Brief - Your answer must be the line holding "# Copy this" followed by every later line through the end of the entries, exactly as written.

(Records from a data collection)
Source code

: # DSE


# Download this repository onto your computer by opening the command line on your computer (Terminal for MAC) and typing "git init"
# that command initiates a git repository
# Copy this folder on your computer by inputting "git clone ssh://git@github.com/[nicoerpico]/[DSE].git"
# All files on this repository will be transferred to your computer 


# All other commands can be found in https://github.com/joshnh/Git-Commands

Finished exercise -
# Copy this folder on your computer by inputting "git clone ssh://git@github.com/[nicoerpico]/[DSE].git"
# All files on this repository will be transferred to your computer 


# All other commands can be found in https://github.com/joshnh/Git-Commands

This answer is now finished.